What are some of the galleries featured in one of the biggest art events of the world?

Miami Art Week: Latin American voices

“Each December, Miami Art Week becomes the center of the art world and hosts over 20 international art fairs, more than 1,200 galleries and thousands of artists in Miami and Miami Beach, Florida”, explains the MAW team in their website. Miami Art Week has an online platform where art galleries from all around the world can showcase their art. Having a virtual space allows art from different countries to converge and dialogue.

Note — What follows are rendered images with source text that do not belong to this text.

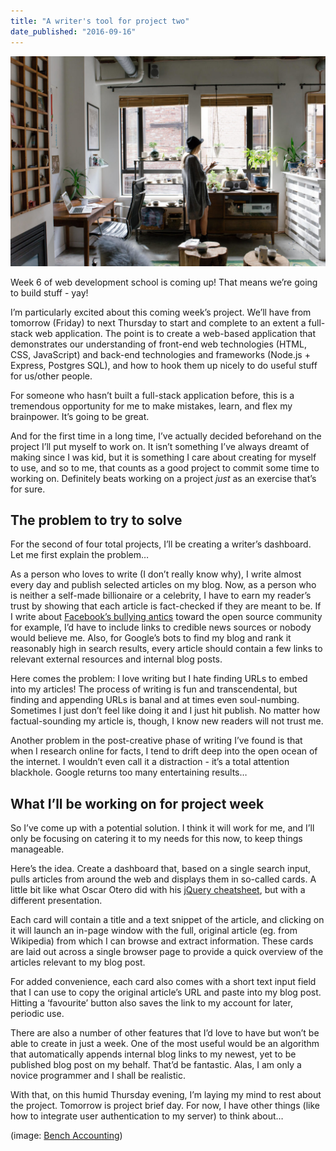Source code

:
 ```yaml
---
title: "A writer's tool for project two"
date_published: "2016-09-16"
---
```


![a young lady in a beautiful office](images/writers-tool-1024x683.jpeg)

Week 6 of web development school is coming up! That means we’re going to build stuff - yay!

I’m particularly excited about this coming week’s project. We’ll have from tomorrow (Friday) to next Thursday to start and complete to an extent a full-stack web application. The point is to create a web-based application that demonstrates our understanding of front-end web technologies (HTML, CSS, JavaScript) and back-end technologies and frameworks (Node.js + Express, Postgres SQL), and how to hook them up nicely to do useful stuff for us/other people.

For someone who hasn’t built a full-stack application before, this is a tremendous opportunity for me to make mistakes, learn, and flex my brainpower. It’s going to be great.

And for the first time in a long time, I’ve actually decided beforehand on the project I’ll put myself to work on. It isn’t something I’ve always dreamt of making since I was kid, but it is something I care about creating for myself to use, and so to me, that counts as a good project to commit some time to working on. Definitely beats working on a project _just_ as an exercise that’s for sure.

## The problem to try to solve

For the second of four total projects, I’ll be creating a writer’s dashboard. Let me first explain the problem…

As a person who loves to write (I don’t really know why), I write almost every day and publish selected articles on my blog. Now, as a person who is neither a self-made billionaire or a celebrity, I have to earn my reader’s trust by showing that each article is fact-checked if they are meant to be. If I write about [Facebook’s bullying antics](https://news.ycombinator.com/item?id=12108158) toward the open source community for example, I’d have to include links to credible news sources or nobody would believe me. Also, for Google’s bots to find my blog and rank it reasonably high in search results, every article should contain a few links to relevant external resources and internal blog posts.

Here comes the problem: I love writing but I hate finding URLs to embed into my articles! The process of writing is fun and transcendental, but finding and appending URLs is banal and at times even soul-numbing. Sometimes I just don’t feel like doing it and I just hit publish. No matter how factual-sounding my article is, though, I know new readers will not trust me.

Another problem in the post-creative phase of writing I’ve found is that when I research online for facts, I tend to drift deep into the open ocean of the internet. I wouldn’t even call it a distraction - it’s a total attention blackhole. Google returns too many entertaining results…

## What I’ll be working on for project week

So I’ve come up with a potential solution. I think it will work for me, and I’ll only be focusing on catering it to my needs for this now, to keep things manageable.

Here’s the idea. Create a dashboard that, based on a single search input, pulls articles from around the web and displays them in so-called cards. A little bit like what Oscar Otero did with his [jQuery cheatsheet](https://oscarotero.com/jquery/), but with a different presentation.

Each card will contain a title and a text snippet of the article, and clicking on it will launch an in-page window with the full, original article (eg. from Wikipedia) from which I can browse and extract information. These cards are laid out across a single browser page to provide a quick overview of the articles relevant to my blog post.

For added convenience, each card also comes with a short text input field that I can use to copy the original article’s URL and paste into my blog post. Hitting a ‘favourite’ button also saves the link to my account for later, periodic use.

There are also a number of other features that I’d love to have but won’t be able to create in just a week. One of the most useful would be an algorithm that automatically appends internal blog links to my newest, yet to be published blog post on my behalf. That’d be fantastic. Alas, I am only a novice programmer and I shall be realistic.

With that, on this humid Thursday evening, I’m laying my mind to rest about the project. Tomorrow is project brief day. For now, I have other things (like how to integrate user authentication to my server) to think about…

(image: [Bench Accounting](https://unsplash.com/@benchaccounting))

In their website, they explain: “Miami Art Week also includes an online art fair platform which provides artists, galleries and arts organizations with the opportunity to exhibit and promote artwork to collectors, VIPs and art lovers worldwide. Our digital platform provides artists, galleries and arts organizations with a new medium to collaborate and promote their artwork and enhance the art experience. We extend the reach of our Exhibitors by connecting them with visitors of the Miami Art Week online platform from all over the world, visitors of the participating fairs, social media platforms and collaboration with many galleries and arts organizations”.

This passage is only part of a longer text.